Fighting Communist Oppression in the People’s Republic of Poland
Although soon to be extinguished, optimism was in the air in Poland in 1956.
Poland appeared to be on the road to socialism with a human face, following Joseph Stalin’s death in 1953, Władysław Gomułka’s appointment as an apparently more reformist head of the communist ruling Party (the Central Committee of the Polish United Workers’ Party a.k.a. KC PZPR), and having avoided the assault of the Soviet Army (suffered by brave Hungary).
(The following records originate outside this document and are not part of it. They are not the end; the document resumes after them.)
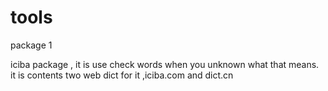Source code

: # tools

package 1

iciba package , it is use check words when you unknown what that means.
it is contents two web dict for it ,iciba.com and dict.cn


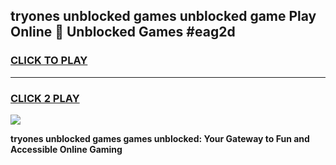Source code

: 
## tryones unblocked games unblocked game Play Online 👋 Unblocked Games #eag2d
<h3>
<a href="https://premium.freeplayer.one?title=tryones_unblocked_games&ref=21F">CLICK TO PLAY</a></h3>
<hr>

<h3>
<a href="https://premium.freeplayer.one?title=tryones_unblocked_games&ref=21F">CLICK 2 PLAY</a>
  
</h3>

<a href="https://premium.freeplayer.one?title=tryones_unblocked_games&ref=21F/"><img src="https://clearcache.store/games.png"></a>


**tryones unblocked games games unblocked: Your Gateway to Fun and Accessible Online Gaming**
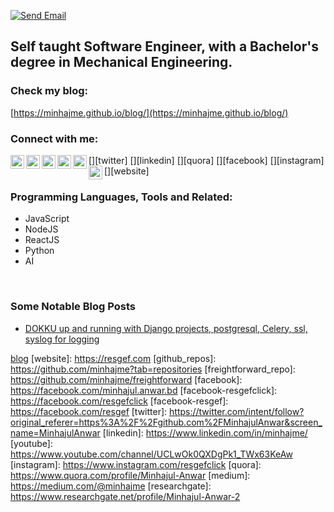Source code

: <!--<p align="center"> بسم الله الرحمن الرحيم </p>-->

<!-- [![Website](https://img.shields.io/badge/Resgef%20Labs-www.resgef.com-orange)](www.resgef.com) -->
[![Send Email](https://img.shields.io/badge/-Send%20Email-lightgrey?logo=gmail)](mailto:minhaj.me.bd@gmail.com)

## Self taught Software Engineer, with a Bachelor's degree in Mechanical Engineering.

### Check my blog:
[https://minhajme.github.io/blog/](https://minhajme.github.io/blog/)

### Connect with me:

[<img align="left" alt="Minhajul Anwar | Twitter" width="22px" src="https://cdn.jsdelivr.net/npm/simple-icons@v3/icons/twitter.svg" />][twitter]
[<img align="left" alt="Minhajul Anwar | LinkedIn" width="22px" src="https://cdn.jsdelivr.net/npm/simple-icons@v3/icons/linkedin.svg" />][linkedin]
[<img align="left" alt="Minhajul Anwar | Quora" width="22px" src="https://cdn.jsdelivr.net/npm/simple-icons@v3/icons/quora.svg" />][quora]
[<img align="left" alt="Minhajul Anwar | facebook" width="22px" src="https://cdn.jsdelivr.net/npm/simple-icons@v3/icons/facebook.svg" />][facebook]
[<img align="left" alt="Minhajul Anwar | Instagram" width="22px" src="https://cdn.jsdelivr.net/npm/simple-icons@v3/icons/instagram.svg" />][instagram]
[<img align="left" alt="Resgef Labs | Founder" width="22px" src="https://img.icons8.com/pastel-glyph/2x/website.png" />][website]


### Programming Languages, Tools and Related:
- JavaScript
- NodeJS
- ReactJS
- Python
- AI

<br />

### Some Notable Blog Posts

<!-- BLOG-POST-LIST:START -->
- [DOKKU up and running with Django projects, postgresql, Celery, ssl, syslog for logging](https://medium.com/@minhajme/dokku-up-and-running-with-django-projects-postgresql-database-edf03da3f4a8)
<!-- BLOG-POST-LIST:END -->

[blog](https://minhajme.github.io/blog/)
[website]: https://resgef.com
[github_repos]: https://github.com/minhajme?tab=repositories
[freightforward_repo]: https://github.com/minhajme/freightforward
[facebook]: https://facebook.com/minhajul.anwar.bd
[facebook-resgefclick]: https://facebook.com/resgefclick
[facebook-resgef]: https://facebook.com/resgef
[twitter]: https://twitter.com/intent/follow?original_referer=https%3A%2F%2Fgithub.com%2FMinhajulAnwar&screen_name=MinhajulAnwar
[linkedin]: https://www.linkedin.com/in/minhajme/
[youtube]: https://www.youtube.com/channel/UCLwOk0QXDgPk1_TWx63KeAw
[instagram]: https://www.instagram.com/resgefclick
[quora]: https://www.quora.com/profile/Minhajul-Anwar
[medium]: https://medium.com/@minhajme
[researchgate]: https://www.researchgate.net/profile/Minhajul-Anwar-2
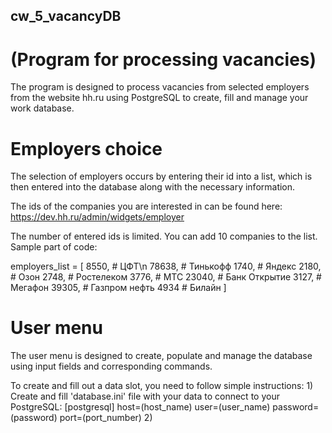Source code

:## cw_5_vacancyDB
# (Program for processing vacancies)

  The program is designed to process vacancies from selected employers from the website hh.ru using
  PostgreSQL to create, fill and manage your work database.

# Employers choice

  The selection of employers occurs by entering their id into a list, which is then entered 
  into the database along with the necessary information.

  The ids of the companies you are interested in can be found here: https://dev.hh.ru/admin/widgets/employer

  The number of entered ids is limited. You can add 10 companies to the list.
  Sample part of code: 

  employers_list = [
          8550,  # ЦФТ\n
          78638,  # Тинькофф
          1740,  # Яндекс
          2180,  # Озон
          2748,  # Ростелеком
          3776,  # МТС
          23040,  # Банк Открытие
          3127,  # Мегафон
          39305,  # Газпром нефть
          4934  # Билайн
      ]

# User menu

  The user menu is designed to create, populate and manage the database 
  using input fields and corresponding commands.

  To create and fill out a data slot, you need to follow simple instructions:
    1) Create and fill 'database.ini' file with your data to connect to your PostgreSQL:
      [postgresql]
      host=(host_name)
      user=(user_name)
      password=(password)
      port=(port_number)
    2)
The demonstration of workers’ power on the streets of Poznań – in the so-called Polish October (or Polish Thaw of 1956) – started a sequence of calendar events, marking the growth of opposition to Party-state power. March of 1968 witnessed the disgraceful brutal beatings of demonstrating students, and later the expulsion of fifteen thousand – largely Jewish – citizens from all walks of life, amongst them 500 academics. The Prague Spring of 1968 also provided a salutary lesson – again of what could happen if matters slipped out of Party control. Thus December 1970 once again saw the explosion of workers’ anger – ostensibly because of meat price rises – a straw that broke the camel’s back of growing widespread discontent within society. Bloody suppression followed without the ‘fraternal assistance’ of comrades from the east – a constant concern for both workers and indeed the party itself, who preferred to use it as a background threat. A re-shuffling of Party seats saw Edward Gierek, the country’s leader between 1970 and 1980, offer a renewed vision of socialist consumption – cars, homes, electronic goods. The propaganda of success was punctured in June 1976 – again following food price rises – which saw the so-called ‘paths to health’ in which striking workers were brutally beaten by the police with batons as they ran between their ranks. The subsequent attempts at extracting justice saw the coming together of workers and intellectuals in the founding of KOR –The Committee for the Defense of Workers in September 1976 – and other support organisations. The most significant of the latter was the foundation of the Free Trade Union Movement based in Gdańsk in 1978; Gdańsk being where the December 1970 workers’ strikes and their quelling by army and police had taken place, and where Lech Wałęsa had first appeared on the scene, and with the Free Trade Union Movement it now took on its own momentum. Its publication Robotnik, which was critical in providing information to workers about strike action in other factories, drew on Józef Pilsudski’s journal-title of nearly a hundred years earlier. Without a doubt, the election of the Polish Pope Jan Pawel II (John Paul II) in 1978, and his visit to Poland a year later, provided the moral and political impetus to subsequent events. The threat of workers’ power now stalked the corridors of Party-state power. August 1980 was to be the pivotal point of the events foreshadowed by 1956 and delayed until 1989.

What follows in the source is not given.